РАБОЧАЯ ВЫСОТА КОММУНИСТА ВИДЯКИНА
У коммунистов, как известно, есть только одна привилегия – находиться там, где труднее, быть впереди, вести за собой других.
На заводе Алексей Григорьевич Видякин трудится с 1964 года. В четвертом цехе участвовал в монтаже новых прессов-автоматов. Потом работал старшим прессовщиком, сменным мастером. Дважды, в 1974 и 1976 годах, ему присваивали звание «Победитель соцсоревнования Министерства цветной металлургии СССР», а в 1975 году он стал отличником соцсоревнования.
Когда в партбюро завода ему предложили принять первую бригаду восьмого цеха, сразу понял в чем дело.
Восьмой цех, введенный в эксплуатацию в 1975 году, систематически не справлялся с заданиями. И первая бригада, которую ему предстояло принять, «давала» семьдесят-восемьдесят процентов плана. Конечно, новый мастер терял в заработке, но не это смутило Алексея Григорьевича. Сможет ли он «вытянуть» коллектив до высокой рабочей отметки – вот о чем в первую очередь заботился Видякин.
Работники в бригаде с опытом, добросовестные. В чем же причины отставания? Разобрался: нет должной организованности. На этом и сосредоточил свое внимание, изо дня в день добиваясь четкости и взаимоответственности в работе всех членов бригады.
Результаты пришли как следствие условий, обеспечивающих высокую организацию труда. Четыре раза в течение года бригада занимала в соревновании первые места на заводе, а ему присваивали звание «Лучший мастер». Справился коммунист Видякин со сложной задачей, вывел бригаду в передовые.
А вскоре ему поручили новый участок работы. Руководители цеха пошли навстречу комсомольцам четвертой бригады, и Алексей Григорьевич принял комсомольско-молодежный коллектив. На собрании решили: «Будем работать на совесть».

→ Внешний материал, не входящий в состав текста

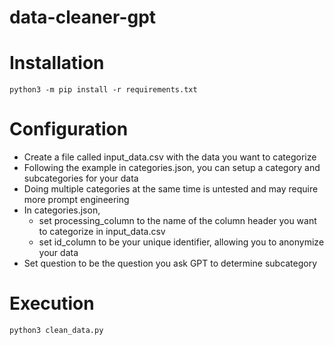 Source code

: # data-cleaner-gpt

# Installation
`python3 -m pip install -r requirements.txt`

# Configuration
- Create a file called input_data.csv with the data you want to categorize
- Following the example in categories.json, you can setup a category and subcategories for your data
- Doing multiple categories at the same time is untested and may require more prompt engineering
- In categories.json,
  - set processing_column to the name of the column header you want to categorize in input_data.csv
  - set id_column to be your unique identifier, allowing you to anonymize your data
- Set question to be the question you ask GPT to determine subcategory

# Execution
`python3 clean_data.py`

Опытный наставник коммунист Видякин и здесь сумел организовать дело, помочь молодым энтузиастам. В 1978 году по итогам соревнования бригада заняла первое место среди родственных коллективов предприятий Министерства цветной металлургии СССР, а в первом полугодии 1979 года – первое место среди бригад города Челябинска. Высок авторитет Видякина в коллективе. Его рабочие успехи отмечены орденом «Знак Почета». Он избран депутатом Металлургического районного Совета.

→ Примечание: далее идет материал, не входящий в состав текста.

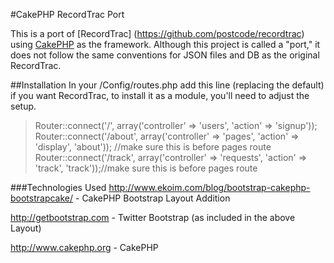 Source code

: #CakePHP RecordTrac Port

This is a port of [RecordTrac] (https://github.com/postcode/recordtrac) using [CakePHP](http://www.cakephp.org) as the framework. 
Although this project is called a "port," it does not follow the same conventions for JSON files and DB as the original RecordTrac.


##Installation 
In your /Config/routes.php add this line (replacing the default) if you want RecordTrac, to install it as a module, you'll need to adjust the setup.
>Router::connect('/', array('controller' => 'users', 'action' => 'signup'));
>Router::connect('/about', array('controller' => 'pages', 'action' => 'display', 'about')); //make sure this is before pages route
>Router::connect('/track', array('controller' => 'requests', 'action' => 'track', 'track'));//make sure this is before pages route

###Technologies Used
http://www.ekoim.com/blog/bootstrap-cakephp-bootstrapcake/ - CakePHP Bootstrap Layout Addition

http://getbootstrap.com - Twitter Bootstrap (as included in the above Layout)

http://www.cakephp.org - CakePHP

Алексей Григорьевич Видякин – один из многих коммунистов завода, которые личным примером, конкретными делами ведут за собой трудовые коллективы.
В ОДНОМ СТРОЮ
В четвертом цехе в 1979 году коммунисты избрали секретарем партийной организации Николая Федоровича Лахно. Партийный стаж его – около двух десятков лет, и на заводе он не новичок. Партийная работа дала новый импульс для размышлений, поисков эффективных методов труда. В цехе – двести двадцать рабочих, а партийная организация невелика, около двадцати коммунистов. Как добиться, чтобы они уверенно повели за собой весь коллектив?
Это стало главной темой разговора с членами партбюро мастером В. Подольским и размольщиком В. Кононцом. После раздумий пришли к выводу, что главное внимание необходимо сосредоточить на делах, которые касались бы каждого. А важнейшим из них, по общему мнению, было качество продукции.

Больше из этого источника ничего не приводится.